Es ist schon dunkel, als wir vier die Straßen von Amritsar erreichen. Wir stürzen uns in das Verkehrsgewühl und schlängeln uns zwischen Bussen, Autos, Eselskarren, Fahrrädern und Mopedrikschas durch die engen Gassen der Altstadt. Wir beziehen Quartier in Sichtweite des Goldenen Tempels, dem höchsten Heiligtum der Sikh Gläubigen. Der Tempel ist bis 2 Uhr morgens geöffnet und so können wir den langen, anstrengenden Tag hier entspannt ausklingen lassen.

Am nächsten Morgen schlendern wir durch die Altstadt und schauen dem indischen Alltagschaos zu. Das permanente Gehupe muss doch langfristig zu Hörschäden führen und es nützt nichts. Keiner reagiert auf das Ertönen des wichtigsten Bauteils eines indischen Autos.
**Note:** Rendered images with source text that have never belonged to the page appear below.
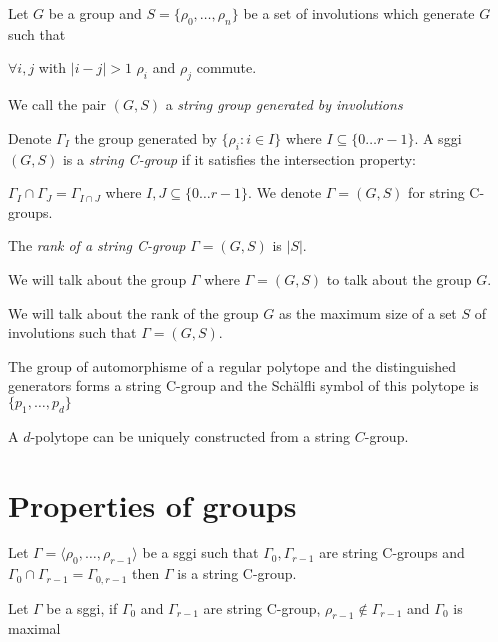 \begin{definition}
  Let $G$ be a group and $S = \{\rho_0, \dots, \rho_n\}$ be a set of involutions which generate $G$ such that
  \begin{center}
    $\forall i,j$ with $| i - j| > 1$ $\rho_i$ and $\rho_j$ commute.
  \end{center}
  We call the pair $(G,S)$ a \textit{string group generated by involutions}
\end{definition}

\begin{definition}
  Denote $\Gamma_I$ the group generated by $\{\rho_i : i \in I\}$ where $I \subseteq \{0\dots r-1\}$. A sggi $(G,S)$ is a \textit{string C-group} if it satisfies the intersection property:
  \begin{center}
    $\Gamma_I \cap \Gamma_J = \Gamma_{I \cap J}$ where $I, J \subseteq \{0\dots r-1\}$. We denote $\Gamma = (G,S)$ for string C-groups.
  \end{center}
\end{definition}

\begin{definition}
  The \textit{rank of a string C-group} $\Gamma = (G,S)$ is $|S|$.
\end{definition}

\begin{remark}
  We will talk about the group $\Gamma$ where $\Gamma = (G,S)$ to talk about the group $G$.
\end{remark}

\begin{remark}[Rank of $G$]
  We will talk about the rank of the group $G$ as the maximum size of a set $S$ of involutions such that $\Gamma = (G,S)$.
\end{remark}

\begin{property}
  The group of automorphisme of a regular polytope and the distinguished generators forms a string C-group and the Schälfli symbol of this polytope is $\{p_1, \dots, p_d\}$
\end{property}

\begin{property}
  A $d$-polytope can be uniquely constructed from a string $C$-group.
\end{property}

\section{Properties of groups}

\begin{property}
  Let $\Gamma = \langle \rho_0, \dots, \rho_{r-1} \rangle$ be a sggi such that $\Gamma_0, \Gamma_{r-1}$ are string C-groups and $\Gamma_0 \cap \Gamma_{r-1} = \Gamma_{0,r-1}$ then $\Gamma$ is a string C-group.
\end{property}

\begin{property}
  Let $\Gamma$ be a sggi, if $\Gamma_0$ and $\Gamma_{r-1}$ are string C-group, $\rho_{r-1} \notin \Gamma_{r-1}$ and $\Gamma_0$ is maximal
\end{property}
Wir verbringen anschließend viele Stunden im Goldenen Tempel. Dort ist zwar auch der Teufel in Form von vielen Indern los, aber die Atmosphäre ist entspannt und angenehm. Wir beobachten die vielen unterschiedlichen Menschen bei ihrer „Pilgerarbeit“ und stellen fest, dass wir genauso von vielen beobachtet werden. Der Tempel ist ein Musterbeispiel für gelebte Nächstenliebe. Der Eintritt ist frei und offen für jeden Menschen, unabhängig seiner Herkunft, seines Glaubens, seiner Hautfarbe und Gesinnung. Nach den recht intoleranten von Egoismus geprägten muslimischen Ländern (insbesondere dem Kleidungs-Diktat im Iran) empfinden wir dieses etwas Besonderes! Im Tempel gibt es täglich kostenloses Essen für jeden – eine logistische und organisatorische Meisterleistung, denn es werden bis zu 35000 Menschen mit Frühstück, Mittagessen und Abendbrot verköstigt. Auch wir stellen uns an und genießen ein leckeres Mittagessen in einer besonderen Atmosphäre.

 

Nach zwei Nächten in Amritsar ziehen wir weiter ostwärts. Viel haben wir über den indischen Straßenverkehr gehört und gelesen, überwiegend negatives. Alle Berichte bestätigen sich, es ist wirklich ein absolutes Chaos. Rücksichtsloses Fahrverhalten kennen wir schon aus anderen Ländern; hier ist es aber nicht nur die hohe Anzahl an Fahrzeugen auf der Straße (1 Mrd. Menschen wollen schließlich vorwärts kommen) sondern auch die riskanten Überholmanöver der Busse und LKW, die das Ganze so gefährlich machen. Jegliche Aufregung darüber ist zwecklos, denn auch die Inder sind bzgl. ihres Fahrstils absolut uneinsichtig.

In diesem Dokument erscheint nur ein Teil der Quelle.